Ellie Luna Ultrafilms Work ⏰ 📥
Even mainstream advertising has taken note. In 2024, Apple used a shot composition almost identical to a scene from Luna’s “Three Breaths” in an iPhone commercial. Although she didn’t sue, Luna tweeted a single emoji in response: an eye. Her fans knew exactly what it meant.
Luna, ever the stoic, responded in a rare podcast interview: “If you think my films are slow, you are living your life too fast.” ellie luna ultrafilms work
Luna treats memory as a physical object. In her films, flashbacks are not indicated by soft focus or a whoosh sound. They are indicated by a slight desaturation of the frame or a sudden drop in ambient noise. Memory is invasive, uncomfortable. Even mainstream advertising has taken note
Second, – A interactive anthology where viewers can rearrange the order of five short films to create different emotional narratives. It is being developed in partnership with a video game studio. Luna describes it as “a film you feel, not watch.” Her fans knew exactly what it meant
Her work caught the attention of Ultrafilms, a boutique production house known for funding high-concept, low-budget visual projects that traditional studios reject. The partnership was inevitable. Ultrafilms provided the resources; Luna provided the soul. The result is a portfolio that challenges the very definition of “short film.” The term “Ultrafilms” is often misunderstood. It does not simply refer to “very short films.” Instead, as defined by the studio, an Ultrafile is a narrative piece that compresses a feature-length emotional arc into a runtime of less than 15 minutes, without sacrificing pacing or depth.
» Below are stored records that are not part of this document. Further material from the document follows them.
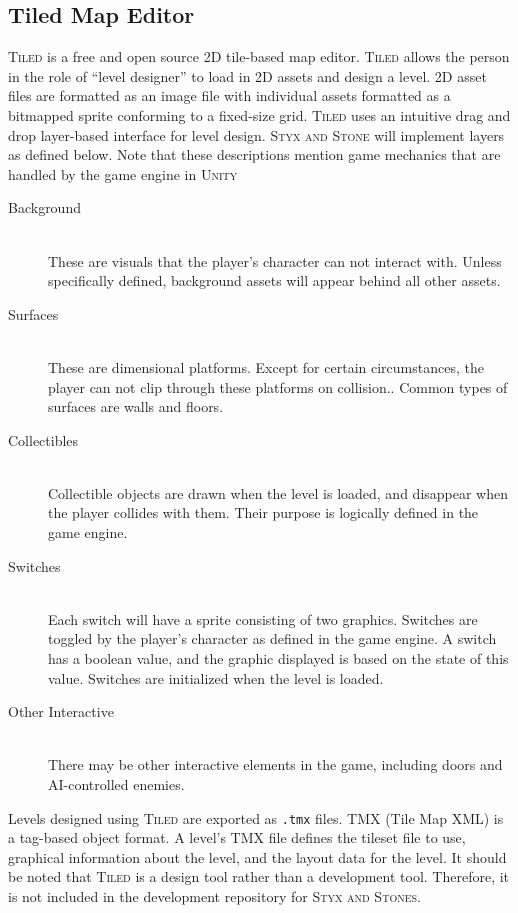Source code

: \documentclass{article}
\begin{document}
\subsection{Tiled Map Editor}
\textsc{Tiled} is a free and open source 2D tile-based map editor. \textsc{Tiled} allows the person in the role of
``level designer'' to load in 2D assets and design a level. 2D asset files are formatted as an image file with
individual assets formatted as a bitmapped sprite conforming to a fixed-size grid. \textsc{Tiled} uses an intuitive
drag and drop layer-based interface for level design. \textsc{Styx and Stone} will implement layers as defined below.
Note that these descriptions mention game mechanics that are handled by the game engine in \textsc{Unity}
\begin{description}
    \item[Background] \hfill \\
        These are visuals that the player's character can not interact with. Unless specifically defined, background
        assets will appear behind all other assets.
    \item[Surfaces] \hfill \\
        These are dimensional platforms. Except for certain circumstances, the player can not clip through these
        platforms on collision.. Common types of surfaces are walls and floors.
    \item[Collectibles] \hfill \\
        Collectible objects are drawn when the level is loaded, and disappear when the player collides with them.
        Their purpose is logically defined in the game engine.
    \item[Switches] \hfill \\
        Each switch will have a sprite consisting of two graphics. Switches are toggled by the player's character as
        defined in the game engine. A switch has a boolean value, and the graphic displayed is based on the state of
        this value. Switches are initialized when the level is loaded.
    \item[Other Interactive] \hfill \\
        There may be other interactive elements in the game, including doors and AI-controlled enemies.
\end{description}

Levels designed using \textsc{Tiled} are exported as \texttt{.tmx} files. TMX (Tile Map XML) is a tag-based object
format. A level's TMX file defines the tileset file to use, graphical information about the level, and the layout data
for the level. It should be noted that \textsc{Tiled} is a design tool rather than a development tool. Therefore, it
is not included in the development repository for \textsc{Styx and Stones}.
\end{document}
In the crowded digital landscape of short-form content, where jump cuts dominate and attention spans shrink to mere seconds, a quiet revolution has been brewing. It is led by artists who treat cinema not as a rapid conveyor belt of information, but as a canvas for emotion. At the forefront of this movement stands Ellie Luna , a visionary director whose partnership with Ultrafilms has redefined what independent, visual-driven storytelling can achieve.
Ellie Luna’s work with Ultrafilms is not for everyone. It demands patience. It rewards repeat viewings. But for those who surrender to its rhythm, it offers something rare: a quiet place to feel something real.